> EXERCISE PROMPT
The answer must be one number: how many lines in the records below contain the string "master".

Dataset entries

○ ○ ○ ○ ○

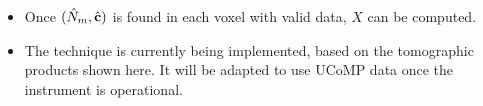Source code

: \documentclass[a0,portrait,final]{baposter_old}
\def\azul#1{\textcolor{blue}{\bf\sf #1}}
\def\bc{{\bf c}}
\begin{document}
\begin{poster}
{{\begin{itemize}
\item Once \azul{$(\hat{N}_m, \hat{\bc})$} is found in each voxel with valid data, $X$ can be computed.

\item The technique is currently being implemented, based on the tomographic products shown here. It will be adapted to use UCoMP data once the instrument is operational.
\end{itemize}
}
}
\end{poster}
\end{document}
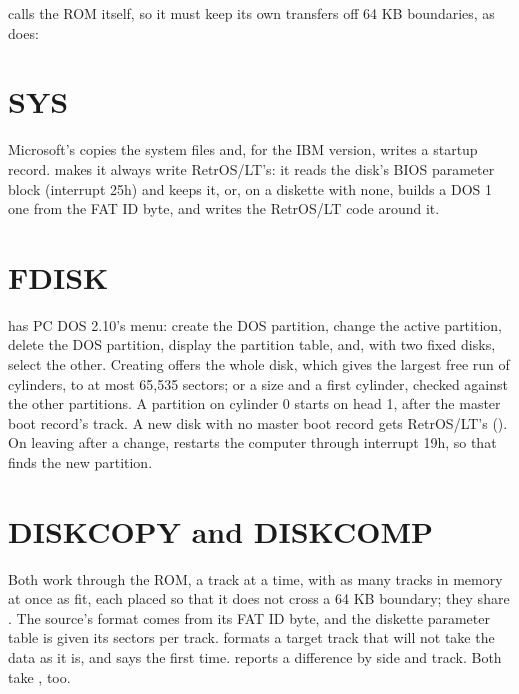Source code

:  calls the ROM itself, so it must keep its own transfers off
64 KB boundaries, as  does:



\section{SYS}

Microsoft's  copies the system files and, for the IBM version,
writes a startup record.  makes it always write RetrOS/LT's:
it reads the disk's BIOS parameter block (interrupt 25h) and keeps it, or,
on a diskette with none, builds a DOS 1 one from the FAT ID byte, and
writes the RetrOS/LT code around it.

\section{FDISK}

 has PC DOS 2.10's menu: create the DOS partition, change the
active partition, delete the DOS partition, display the partition table,
and, with two fixed disks, select the other. Creating offers the whole
disk, which gives the largest free run of cylinders, to at most 65,535
sectors; or a size and a first cylinder, checked against the other
partitions. A partition on cylinder 0 starts on head 1, after the master
boot record's track. A new disk with no master boot record gets RetrOS/LT's
(). On leaving after a change,  restarts the
computer through interrupt 19h, so that  finds the new
partition.

\section{DISKCOPY and DISKCOMP}

Both work through the ROM, a track at a time, with as many tracks in
memory at once as fit, each placed so that it does not cross a 64 KB
boundary; they share . The source's format comes from
its FAT ID byte, and the diskette parameter table is given its sectors per
track.  formats a target track that will not take the data
as it is, and says  the first time.
 reports a difference by side and track. Both take
,   too.

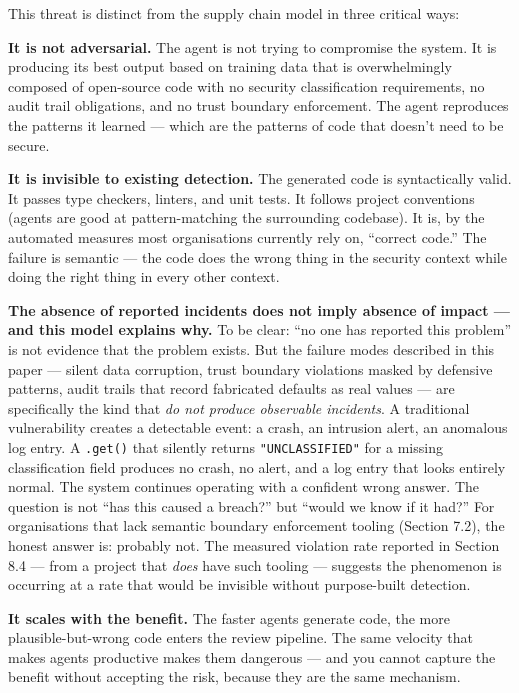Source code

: \documentclass[a4paper,11pt]{report}
\begin{document}
This threat is distinct from the supply chain model in three critical
ways:

\textbf{It is not adversarial.} The agent is not trying to compromise
the system. It is producing its best output based on training data that
is overwhelmingly composed of open-source code with no security
classification requirements, no audit trail obligations, and no trust
boundary enforcement. The agent reproduces the patterns it learned ---
which are the patterns of code that doesn't need to be secure.

\textbf{It is invisible to existing detection.} The generated code is
syntactically valid. It passes type checkers, linters, and unit tests.
It follows project conventions (agents are good at pattern-matching the
surrounding codebase). It is, by the automated measures most
organisations currently rely on, ``correct code.'' The failure is
semantic --- the code does the wrong thing in the security context while
doing the right thing in every other context.

\textbf{The absence of reported incidents does not imply absence of
impact --- and this model explains why.} To be clear: ``no one has
reported this problem'' is not evidence that the problem exists. But the
failure modes described in this paper --- silent data corruption, trust
boundary violations masked by defensive patterns, audit trails that
record fabricated defaults as real values --- are specifically the kind
that \emph{do not produce observable incidents}. A traditional
vulnerability creates a detectable event: a crash, an intrusion alert,
an anomalous log entry. A \texttt{.get()} that silently returns
\texttt{"UNCLASSIFIED"} for a missing classification field produces no
crash, no alert, and a log entry that looks entirely normal. The system
continues operating with a confident wrong answer. The question is not
``has this caused a breach?'' but ``would we know if it had?'' For
organisations that lack semantic boundary enforcement tooling (Section
7.2), the honest answer is: probably not. The measured violation rate
reported in Section 8.4 --- from a project that \emph{does} have such
tooling --- suggests the phenomenon is occurring at a rate that would be
invisible without purpose-built detection.

\textbf{It scales with the benefit.} The faster agents generate code,
the more plausible-but-wrong code enters the review pipeline. The same
velocity that makes agents productive makes them dangerous --- and you
cannot capture the benefit without accepting the risk, because they are
the same mechanism.
\end{document}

○ ○ ○ ○ ○

> WRITTEN ANSWER
2